Já no café da manhã Alckmin chamou Lula de "abusado" por ter recebido Quércia no Planalto para propor uma aliança ao PMDB. Estivesse levando mais a sério a necessidade de separar, até onde for possível, o candidato e o presidente, Lula teria passado sem essa. O Alvorada também é um espaço público, mas como FH fazia ali suas articulações eleitorais, os tucanos não devem achar errado. Em Manaus foi Lula quem provocou, desafiando a oposição a mostrar cenas das CPIs na campanha. "Não tem problema", disse Lula. Alckmin rebateu chamando-o de cínico: "Como dizer que corrupção não tem problema?". E aproveitou para acusar o governo de praticar uma farra fiscal e cambial. O ministro Mantega entrou na roda dizendo que isso ocorreu no governo FH. Lula terminou o dia falando de políticos que só sabem xingar e precisam aprender a perder, como ele no passado. Subiu no salto alto, embora pregue o contrário.
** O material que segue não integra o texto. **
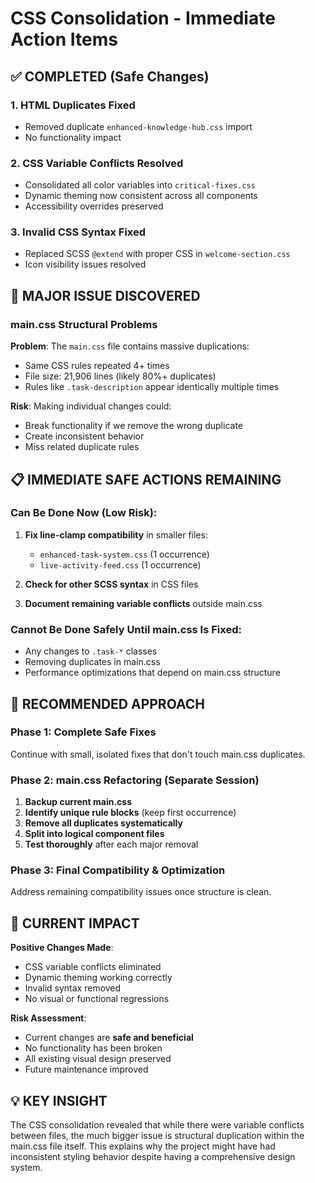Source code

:# CSS Consolidation - Immediate Action Items

## ✅ COMPLETED (Safe Changes)

### 1. HTML Duplicates Fixed
- Removed duplicate `enhanced-knowledge-hub.css` import
- No functionality impact

### 2. CSS Variable Conflicts Resolved  
- Consolidated all color variables into `critical-fixes.css`
- Dynamic theming now consistent across all components
- Accessibility overrides preserved

### 3. Invalid CSS Syntax Fixed
- Replaced SCSS `@extend` with proper CSS in `welcome-section.css`
- Icon visibility issues resolved

## 🛑 MAJOR ISSUE DISCOVERED

### main.css Structural Problems
**Problem**: The `main.css` file contains massive duplications:
- Same CSS rules repeated 4+ times 
- File size: 21,906 lines (likely 80%+ duplicates)
- Rules like `.task-description` appear identically multiple times

**Risk**: Making individual changes could:
- Break functionality if we remove the wrong duplicate
- Create inconsistent behavior
- Miss related duplicate rules

## 📋 IMMEDIATE SAFE ACTIONS REMAINING

### Can Be Done Now (Low Risk):
1. **Fix line-clamp compatibility** in smaller files:
   - `enhanced-task-system.css` (1 occurrence)
   - `live-activity-feed.css` (1 occurrence)
   
2. **Check for other SCSS syntax** in CSS files

3. **Document remaining variable conflicts** outside main.css

### Cannot Be Done Safely Until main.css Is Fixed:
- Any changes to `.task-*` classes
- Removing duplicates in main.css
- Performance optimizations that depend on main.css structure

## 🔧 RECOMMENDED APPROACH

### Phase 1: Complete Safe Fixes
Continue with small, isolated fixes that don't touch main.css duplicates.

### Phase 2: main.css Refactoring (Separate Session)
1. **Backup current main.css**
2. **Identify unique rule blocks** (keep first occurrence)
3. **Remove all duplicates systematically** 
4. **Split into logical component files**
5. **Test thoroughly** after each major removal

### Phase 3: Final Compatibility & Optimization
Address remaining compatibility issues once structure is clean.

## 🎯 CURRENT IMPACT

**Positive Changes Made**:
- CSS variable conflicts eliminated
- Dynamic theming working correctly
- Invalid syntax removed
- No visual or functional regressions

**Risk Assessment**: 
- Current changes are **safe and beneficial**
- No functionality has been broken
- All existing visual design preserved
- Future maintenance improved

## 💡 KEY INSIGHT

The CSS consolidation revealed that while there were variable conflicts between files, the much bigger issue is structural duplication within the main.css file itself. This explains why the project might have had inconsistent styling behavior despite having a comprehensive design system.
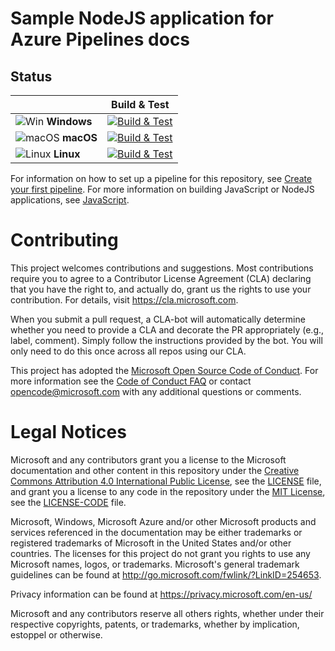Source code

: # Sample NodeJS application for Azure Pipelines docs

## Status
|   | Build & Test |
|---|:-----:|
|![Win](docs/res/win_med.png) **Windows**|[![Build & Test][win-build-badge]][win-build]| 
|![macOS](docs/res/apple_med.png) **macOS**|[![Build & Test][macOS-build-badge]][macOS-build]| 
|![Linux](docs/res/linux_med.png) **Linux**|[![Build & Test][linux-build-badge]][linux-build]|

[win-build-badge]: https://dev.azure.com/iviiv/pipelines-javascript/_apis/build/status/i7poxop.pipelines-javascript%20(1)?branchName=azure-pipelines&jobName=Job
[win-build]: https://dev.azure.com/iviiv/pipelines-javascript/_apis/build/status/i7poxop.pipelines-javascript%20(1)?branchName=azure-pipelines&jobName=Job

[macOS-build-badge]: https://dev.azure.com/iviiv/pipelines-javascript/_apis/build/status/i7poxop.pipelines-javascript%20(1)?branchName=azure-pipelines
[macOS-build]: https://dev.azure.com/iviiv/pipelines-javascript/_apis/build/status/i7poxop.pipelines-javascript%20(1)?branchName=azure-pipelines

[linux-build-badge]: https://dev.azure.com/iviiv/pipelines-javascript/_apis/build/status/i7poxop.pipelines-javascript%20(1)?branchName=azure-pipelines
[linux-build]: https://dev.azure.com/iviiv/pipelines-javascript/_apis/build/status/i7poxop.pipelines-javascript%20(1)?branchName=azure-pipelines

For information on how to set up a pipeline for this repository, see [Create your first pipeline](https://docs.microsoft.com/azure/devops/pipelines/get-started-yaml?view=azure-devops).
For more information on building JavaScript or NodeJS applications, see [JavaScript](https://docs.microsoft.com/azure/devops/pipelines/languages/javascript).

# Contributing

This project welcomes contributions and suggestions.  Most contributions require you to agree to a
Contributor License Agreement (CLA) declaring that you have the right to, and actually do, grant us
the rights to use your contribution. For details, visit https://cla.microsoft.com.

When you submit a pull request, a CLA-bot will automatically determine whether you need to provide
a CLA and decorate the PR appropriately (e.g., label, comment). Simply follow the instructions
provided by the bot. You will only need to do this once across all repos using our CLA.

This project has adopted the [Microsoft Open Source Code of Conduct](https://opensource.microsoft.com/codeofconduct/).
For more information see the [Code of Conduct FAQ](https://opensource.microsoft.com/codeofconduct/faq/) or
contact [opencode@microsoft.com](mailto:opencode@microsoft.com) with any additional questions or comments.

# Legal Notices

Microsoft and any contributors grant you a license to the Microsoft documentation and other content
in this repository under the [Creative Commons Attribution 4.0 International Public License](https://creativecommons.org/licenses/by/4.0/legalcode),
see the [LICENSE](LICENSE) file, and grant you a license to any code in the repository under the [MIT License](https://opensource.org/licenses/MIT), see the
[LICENSE-CODE](LICENSE-CODE) file.

Microsoft, Windows, Microsoft Azure and/or other Microsoft products and services referenced in the documentation
may be either trademarks or registered trademarks of Microsoft in the United States and/or other countries.
The licenses for this project do not grant you rights to use any Microsoft names, logos, or trademarks.
Microsoft's general trademark guidelines can be found at http://go.microsoft.com/fwlink/?LinkID=254653.

Privacy information can be found at https://privacy.microsoft.com/en-us/

Microsoft and any contributors reserve all others rights, whether under their respective copyrights, patents,
or trademarks, whether by implication, estoppel or otherwise.
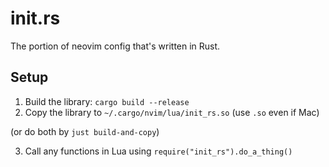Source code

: # init.rs

The portion of neovim config that's written in Rust.

## Setup

1. Build the library: `cargo build --release`
2. Copy the library to `~/.cargo/nvim/lua/init_rs.so` (use `.so` even if Mac)

(or do both by `just build-and-copy`)

3. Call any functions in Lua using `require("init_rs").do_a_thing()`
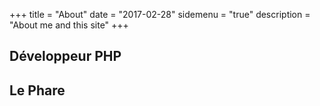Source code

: +++
title = "About"
date = "2017-02-28"
sidemenu = "true"
description = "About me and this site"
+++

## Développeur PHP

## Le Phare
Abrucio acha que a oposição tem mais a perder, ou menos a ganhar, com esse tipo de campanha.

- Essa é uma conduta inútil, até nociva ao país. Se em vez de três CPIs a oposição tivesse transferido parte da investigação ao Ministério Público e se esforçado para aprovar reformas - eleitoral, penal etc. - hoje poderia apresentar-se como reformadora, não como denunciadora. Os tucanos vivem dizendo que Lula não é estadista mas o Alckmin, que tem muitas virtudes, precisa mostrar que o é ainda na campanha. Devia evitar o bate-boca e chamar o debate das questões que importam, como a reforma da Previdência.

Para Abrucio, se o ensaio de ontem ditar o padrão da campanha, o eleito chegará lanhado e fraco à vitória, seja ele quem for. A seu ver, as hipóteses de resultado hoje plausíveis são três: vitória de Lula no primeiro turno; vitória apertada de Lula no segundo turno e vitória de Alckmin, apertada, no segundo turno. Em todas as situações, o eleito terá imensas dificuldades para governar e se sustentar no Congresso, equacionar as reformas necessárias e levar o país ao crescimento sustentável. Daí seu apoio à pregação do senador Jefferson Peres por algum tipo de pacto após o pleito.

A beligerância ajuda Lula, diz Abrucio. A conduta encarniçada dos partidos da oposição e do governo durante a crise ajudou a firmar na população a idéia de que os políticos são todos iguais, o que absolutamente não é verdade. Se a campanha seguir esse tom, reforçará ainda mais essa percepção. Acreditando que todos são iguais, os mais pobres votarão pensando apenas nos ganhos que tiveram com o governo Lula. Os que ganham até cinco salários-mínimos, lembra ele, são 73% da população.